Look over the entries and say how many lines include the word "gouvernement". Only the number, please.

── Dataset records

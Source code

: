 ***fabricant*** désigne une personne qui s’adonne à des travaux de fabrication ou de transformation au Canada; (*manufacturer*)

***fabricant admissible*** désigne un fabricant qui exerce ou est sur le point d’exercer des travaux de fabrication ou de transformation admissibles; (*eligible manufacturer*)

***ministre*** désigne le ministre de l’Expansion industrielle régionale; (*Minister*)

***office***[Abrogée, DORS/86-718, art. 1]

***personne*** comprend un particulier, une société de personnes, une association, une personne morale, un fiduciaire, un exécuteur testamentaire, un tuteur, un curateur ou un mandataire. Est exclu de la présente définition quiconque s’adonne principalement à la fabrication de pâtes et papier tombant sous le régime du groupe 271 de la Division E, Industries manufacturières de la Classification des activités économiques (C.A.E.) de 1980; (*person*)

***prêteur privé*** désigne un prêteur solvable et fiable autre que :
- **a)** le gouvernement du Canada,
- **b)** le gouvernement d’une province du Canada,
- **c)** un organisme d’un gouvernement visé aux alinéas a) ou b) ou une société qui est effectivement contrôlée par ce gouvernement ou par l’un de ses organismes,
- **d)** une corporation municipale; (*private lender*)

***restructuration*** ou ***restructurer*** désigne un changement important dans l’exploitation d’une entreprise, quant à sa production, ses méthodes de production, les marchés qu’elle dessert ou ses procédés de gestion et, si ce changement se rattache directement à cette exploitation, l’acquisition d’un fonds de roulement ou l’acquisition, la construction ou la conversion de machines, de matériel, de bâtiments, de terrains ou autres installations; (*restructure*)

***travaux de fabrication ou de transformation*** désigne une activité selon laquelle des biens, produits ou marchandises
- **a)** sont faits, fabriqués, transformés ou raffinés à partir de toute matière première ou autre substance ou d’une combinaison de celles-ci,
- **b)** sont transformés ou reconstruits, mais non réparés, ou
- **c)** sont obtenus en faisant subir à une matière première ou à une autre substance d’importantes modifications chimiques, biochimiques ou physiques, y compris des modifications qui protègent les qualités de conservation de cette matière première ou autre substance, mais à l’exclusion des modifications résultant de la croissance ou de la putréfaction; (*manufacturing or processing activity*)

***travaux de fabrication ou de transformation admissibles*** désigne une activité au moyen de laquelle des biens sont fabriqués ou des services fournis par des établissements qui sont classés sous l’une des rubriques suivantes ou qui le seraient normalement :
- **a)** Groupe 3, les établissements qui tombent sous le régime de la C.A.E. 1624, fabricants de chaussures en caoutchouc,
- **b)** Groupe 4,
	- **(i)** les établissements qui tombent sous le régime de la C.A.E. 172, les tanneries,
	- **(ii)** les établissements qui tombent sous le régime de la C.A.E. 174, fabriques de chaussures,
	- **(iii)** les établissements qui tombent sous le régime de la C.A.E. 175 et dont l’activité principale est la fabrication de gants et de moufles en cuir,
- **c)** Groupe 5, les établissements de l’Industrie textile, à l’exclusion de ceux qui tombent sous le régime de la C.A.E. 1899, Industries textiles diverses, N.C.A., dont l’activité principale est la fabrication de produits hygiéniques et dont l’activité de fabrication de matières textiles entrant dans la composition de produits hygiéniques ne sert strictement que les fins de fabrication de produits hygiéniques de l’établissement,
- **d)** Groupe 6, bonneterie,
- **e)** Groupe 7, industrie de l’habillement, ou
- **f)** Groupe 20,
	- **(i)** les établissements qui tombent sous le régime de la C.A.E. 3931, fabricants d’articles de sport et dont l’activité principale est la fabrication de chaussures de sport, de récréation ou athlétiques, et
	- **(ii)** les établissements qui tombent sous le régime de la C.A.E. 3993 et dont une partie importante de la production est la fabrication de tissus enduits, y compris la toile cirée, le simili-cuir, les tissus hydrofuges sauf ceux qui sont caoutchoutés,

────

# Response area
3